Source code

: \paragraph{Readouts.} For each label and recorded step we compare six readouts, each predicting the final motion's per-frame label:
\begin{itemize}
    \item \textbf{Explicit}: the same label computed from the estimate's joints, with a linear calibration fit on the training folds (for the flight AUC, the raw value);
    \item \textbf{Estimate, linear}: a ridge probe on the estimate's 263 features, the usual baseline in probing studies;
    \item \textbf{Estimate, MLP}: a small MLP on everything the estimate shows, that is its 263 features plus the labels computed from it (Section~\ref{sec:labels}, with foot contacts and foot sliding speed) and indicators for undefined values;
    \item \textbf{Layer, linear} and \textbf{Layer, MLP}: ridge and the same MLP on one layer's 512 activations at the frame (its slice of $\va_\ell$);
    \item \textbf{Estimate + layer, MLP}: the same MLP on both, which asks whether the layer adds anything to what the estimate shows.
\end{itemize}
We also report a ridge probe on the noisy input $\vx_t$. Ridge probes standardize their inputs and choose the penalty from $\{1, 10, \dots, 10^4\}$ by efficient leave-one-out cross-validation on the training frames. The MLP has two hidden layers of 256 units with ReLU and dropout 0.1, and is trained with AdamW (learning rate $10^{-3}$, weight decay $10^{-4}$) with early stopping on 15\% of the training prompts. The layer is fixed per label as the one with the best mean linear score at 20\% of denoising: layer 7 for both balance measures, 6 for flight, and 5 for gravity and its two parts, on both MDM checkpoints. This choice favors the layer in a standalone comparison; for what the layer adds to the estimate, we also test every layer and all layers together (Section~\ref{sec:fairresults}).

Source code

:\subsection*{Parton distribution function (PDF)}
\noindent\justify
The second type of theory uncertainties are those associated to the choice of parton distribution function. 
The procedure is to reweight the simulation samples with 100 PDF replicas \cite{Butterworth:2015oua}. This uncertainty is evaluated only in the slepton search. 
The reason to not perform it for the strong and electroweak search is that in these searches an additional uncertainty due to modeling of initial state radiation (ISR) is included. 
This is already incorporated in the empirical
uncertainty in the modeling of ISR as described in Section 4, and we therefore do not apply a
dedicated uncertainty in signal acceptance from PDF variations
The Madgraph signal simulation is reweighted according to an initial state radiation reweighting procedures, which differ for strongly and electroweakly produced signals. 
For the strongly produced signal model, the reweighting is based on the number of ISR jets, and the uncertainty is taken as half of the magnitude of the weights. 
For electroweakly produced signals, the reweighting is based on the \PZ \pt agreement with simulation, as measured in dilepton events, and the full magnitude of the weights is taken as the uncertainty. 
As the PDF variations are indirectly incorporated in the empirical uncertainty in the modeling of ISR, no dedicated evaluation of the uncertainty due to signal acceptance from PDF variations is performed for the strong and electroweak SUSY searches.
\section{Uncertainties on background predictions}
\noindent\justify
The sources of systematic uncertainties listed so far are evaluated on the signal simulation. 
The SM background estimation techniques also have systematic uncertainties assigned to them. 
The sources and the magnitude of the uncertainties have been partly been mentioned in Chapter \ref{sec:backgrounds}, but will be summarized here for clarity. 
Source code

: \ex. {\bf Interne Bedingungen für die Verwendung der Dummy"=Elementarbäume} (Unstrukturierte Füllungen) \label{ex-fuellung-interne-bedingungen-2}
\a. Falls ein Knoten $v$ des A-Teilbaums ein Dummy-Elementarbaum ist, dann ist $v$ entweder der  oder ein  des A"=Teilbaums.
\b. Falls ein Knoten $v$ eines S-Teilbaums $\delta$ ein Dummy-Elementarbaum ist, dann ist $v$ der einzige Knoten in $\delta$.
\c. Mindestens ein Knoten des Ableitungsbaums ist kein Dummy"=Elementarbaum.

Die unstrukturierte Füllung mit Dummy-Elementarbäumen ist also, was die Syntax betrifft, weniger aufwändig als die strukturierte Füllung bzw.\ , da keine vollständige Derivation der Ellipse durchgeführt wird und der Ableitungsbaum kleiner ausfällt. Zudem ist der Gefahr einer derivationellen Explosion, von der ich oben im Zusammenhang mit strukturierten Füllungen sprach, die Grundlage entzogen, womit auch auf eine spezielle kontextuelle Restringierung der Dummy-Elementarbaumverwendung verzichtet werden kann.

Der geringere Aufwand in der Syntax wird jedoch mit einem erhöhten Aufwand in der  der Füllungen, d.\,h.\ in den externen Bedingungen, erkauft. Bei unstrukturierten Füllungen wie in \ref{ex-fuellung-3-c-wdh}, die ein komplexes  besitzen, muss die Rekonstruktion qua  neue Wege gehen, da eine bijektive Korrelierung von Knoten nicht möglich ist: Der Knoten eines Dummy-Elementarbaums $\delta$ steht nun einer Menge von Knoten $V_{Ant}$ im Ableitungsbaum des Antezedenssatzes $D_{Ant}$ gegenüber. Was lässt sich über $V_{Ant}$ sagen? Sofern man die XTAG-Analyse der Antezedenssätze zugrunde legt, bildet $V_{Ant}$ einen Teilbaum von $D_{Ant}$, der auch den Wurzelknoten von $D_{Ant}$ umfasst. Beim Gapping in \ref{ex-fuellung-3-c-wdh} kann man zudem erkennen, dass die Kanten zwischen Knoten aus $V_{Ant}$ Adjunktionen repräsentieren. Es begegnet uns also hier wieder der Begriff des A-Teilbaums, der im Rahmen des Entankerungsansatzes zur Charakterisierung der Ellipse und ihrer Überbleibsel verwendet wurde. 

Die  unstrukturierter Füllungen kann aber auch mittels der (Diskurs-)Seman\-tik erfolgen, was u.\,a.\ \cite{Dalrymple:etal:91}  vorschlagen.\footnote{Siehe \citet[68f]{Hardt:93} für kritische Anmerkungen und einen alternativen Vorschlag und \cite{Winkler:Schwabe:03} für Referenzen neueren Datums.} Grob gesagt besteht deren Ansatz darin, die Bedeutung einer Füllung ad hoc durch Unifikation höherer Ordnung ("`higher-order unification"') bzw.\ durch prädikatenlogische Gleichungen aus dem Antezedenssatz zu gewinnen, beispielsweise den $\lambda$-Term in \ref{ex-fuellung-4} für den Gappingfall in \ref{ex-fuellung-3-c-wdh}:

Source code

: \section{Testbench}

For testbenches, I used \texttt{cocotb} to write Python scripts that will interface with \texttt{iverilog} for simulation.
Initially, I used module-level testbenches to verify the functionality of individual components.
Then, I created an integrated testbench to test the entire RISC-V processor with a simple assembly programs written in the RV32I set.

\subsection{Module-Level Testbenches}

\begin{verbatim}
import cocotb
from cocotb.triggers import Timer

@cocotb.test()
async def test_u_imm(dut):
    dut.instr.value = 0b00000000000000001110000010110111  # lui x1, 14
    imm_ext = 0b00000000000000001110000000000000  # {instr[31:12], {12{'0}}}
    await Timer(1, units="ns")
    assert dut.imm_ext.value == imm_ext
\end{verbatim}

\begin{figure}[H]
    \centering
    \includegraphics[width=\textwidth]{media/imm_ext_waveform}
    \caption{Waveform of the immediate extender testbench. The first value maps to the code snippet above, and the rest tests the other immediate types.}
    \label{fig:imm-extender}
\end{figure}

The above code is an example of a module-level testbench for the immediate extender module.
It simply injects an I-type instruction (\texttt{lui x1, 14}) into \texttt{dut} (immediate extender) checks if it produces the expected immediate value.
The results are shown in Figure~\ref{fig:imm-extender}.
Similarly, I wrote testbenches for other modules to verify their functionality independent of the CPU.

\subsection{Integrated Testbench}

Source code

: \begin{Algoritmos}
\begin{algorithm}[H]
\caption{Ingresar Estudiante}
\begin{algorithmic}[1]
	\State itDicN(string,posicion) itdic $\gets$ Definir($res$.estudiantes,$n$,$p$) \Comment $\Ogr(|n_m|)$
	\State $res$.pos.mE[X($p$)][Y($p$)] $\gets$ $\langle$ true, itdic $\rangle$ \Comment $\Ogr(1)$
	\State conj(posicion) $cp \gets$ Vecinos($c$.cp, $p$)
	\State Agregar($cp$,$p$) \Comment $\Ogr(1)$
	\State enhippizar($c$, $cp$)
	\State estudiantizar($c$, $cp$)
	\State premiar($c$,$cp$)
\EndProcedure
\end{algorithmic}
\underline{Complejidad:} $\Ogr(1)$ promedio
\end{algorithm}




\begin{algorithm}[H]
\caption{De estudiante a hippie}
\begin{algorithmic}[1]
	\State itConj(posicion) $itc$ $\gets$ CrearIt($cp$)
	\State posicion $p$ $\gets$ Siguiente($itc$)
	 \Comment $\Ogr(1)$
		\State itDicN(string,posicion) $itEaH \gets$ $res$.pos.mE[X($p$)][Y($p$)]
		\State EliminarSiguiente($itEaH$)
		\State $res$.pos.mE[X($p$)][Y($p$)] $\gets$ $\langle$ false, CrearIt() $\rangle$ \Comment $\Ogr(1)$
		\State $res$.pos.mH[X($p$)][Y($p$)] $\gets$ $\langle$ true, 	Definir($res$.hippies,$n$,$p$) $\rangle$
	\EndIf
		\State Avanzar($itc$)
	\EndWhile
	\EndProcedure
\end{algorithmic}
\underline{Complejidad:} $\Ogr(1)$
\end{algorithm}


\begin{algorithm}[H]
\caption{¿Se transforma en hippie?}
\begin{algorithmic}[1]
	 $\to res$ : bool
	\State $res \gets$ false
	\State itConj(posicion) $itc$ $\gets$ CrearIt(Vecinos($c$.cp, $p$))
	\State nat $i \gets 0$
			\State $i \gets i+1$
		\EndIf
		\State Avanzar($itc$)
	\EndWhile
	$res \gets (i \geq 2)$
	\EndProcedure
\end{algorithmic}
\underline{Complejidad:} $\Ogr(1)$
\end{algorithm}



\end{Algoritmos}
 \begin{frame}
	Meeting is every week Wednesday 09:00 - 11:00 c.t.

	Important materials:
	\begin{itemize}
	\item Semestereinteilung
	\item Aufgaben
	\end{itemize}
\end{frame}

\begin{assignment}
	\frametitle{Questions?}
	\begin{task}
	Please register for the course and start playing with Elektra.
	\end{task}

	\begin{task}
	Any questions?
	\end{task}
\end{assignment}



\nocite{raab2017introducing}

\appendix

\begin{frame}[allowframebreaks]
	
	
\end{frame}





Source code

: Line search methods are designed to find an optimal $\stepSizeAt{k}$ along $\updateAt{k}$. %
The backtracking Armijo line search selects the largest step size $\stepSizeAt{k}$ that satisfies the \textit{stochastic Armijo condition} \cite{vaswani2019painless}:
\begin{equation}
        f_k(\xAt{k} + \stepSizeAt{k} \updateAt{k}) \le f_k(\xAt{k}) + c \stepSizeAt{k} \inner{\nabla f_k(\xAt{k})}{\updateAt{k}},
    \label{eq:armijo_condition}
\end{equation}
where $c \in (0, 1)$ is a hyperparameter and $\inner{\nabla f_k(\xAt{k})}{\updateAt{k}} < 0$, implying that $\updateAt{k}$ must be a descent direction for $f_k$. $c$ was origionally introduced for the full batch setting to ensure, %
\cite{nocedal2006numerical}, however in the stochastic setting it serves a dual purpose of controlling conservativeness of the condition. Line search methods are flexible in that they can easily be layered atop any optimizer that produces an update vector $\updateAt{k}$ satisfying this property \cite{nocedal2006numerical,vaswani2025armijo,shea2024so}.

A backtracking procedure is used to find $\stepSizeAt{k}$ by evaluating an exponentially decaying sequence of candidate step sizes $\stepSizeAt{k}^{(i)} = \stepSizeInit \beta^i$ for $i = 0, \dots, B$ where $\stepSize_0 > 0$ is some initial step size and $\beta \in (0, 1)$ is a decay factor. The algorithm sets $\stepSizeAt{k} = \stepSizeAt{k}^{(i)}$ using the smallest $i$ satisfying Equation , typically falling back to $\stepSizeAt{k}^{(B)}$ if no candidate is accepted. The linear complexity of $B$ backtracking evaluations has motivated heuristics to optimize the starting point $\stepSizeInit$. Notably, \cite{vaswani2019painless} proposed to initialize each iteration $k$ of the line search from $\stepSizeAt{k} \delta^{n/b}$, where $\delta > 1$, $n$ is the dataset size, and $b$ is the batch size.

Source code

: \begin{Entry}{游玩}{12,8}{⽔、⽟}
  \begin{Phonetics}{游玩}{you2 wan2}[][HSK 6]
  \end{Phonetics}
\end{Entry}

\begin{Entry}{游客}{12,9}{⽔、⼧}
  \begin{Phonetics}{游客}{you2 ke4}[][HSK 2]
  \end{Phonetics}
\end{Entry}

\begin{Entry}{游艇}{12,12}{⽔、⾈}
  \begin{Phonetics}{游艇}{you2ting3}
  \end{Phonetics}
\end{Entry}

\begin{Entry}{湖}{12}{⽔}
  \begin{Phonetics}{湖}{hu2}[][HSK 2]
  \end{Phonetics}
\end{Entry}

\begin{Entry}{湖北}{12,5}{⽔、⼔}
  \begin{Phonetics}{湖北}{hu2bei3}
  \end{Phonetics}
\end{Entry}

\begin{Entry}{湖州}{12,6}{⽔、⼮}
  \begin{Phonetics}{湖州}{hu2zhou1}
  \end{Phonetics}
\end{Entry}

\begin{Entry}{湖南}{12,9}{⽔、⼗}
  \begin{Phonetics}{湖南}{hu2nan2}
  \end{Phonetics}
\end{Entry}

[WHAT THIS TASK INVOLVES]: Check each line above for the string "Timer" and copy every line that has it.

[RESULT BELOW]:
from cocotb.triggers import Timer
    await Timer(1, units="ns")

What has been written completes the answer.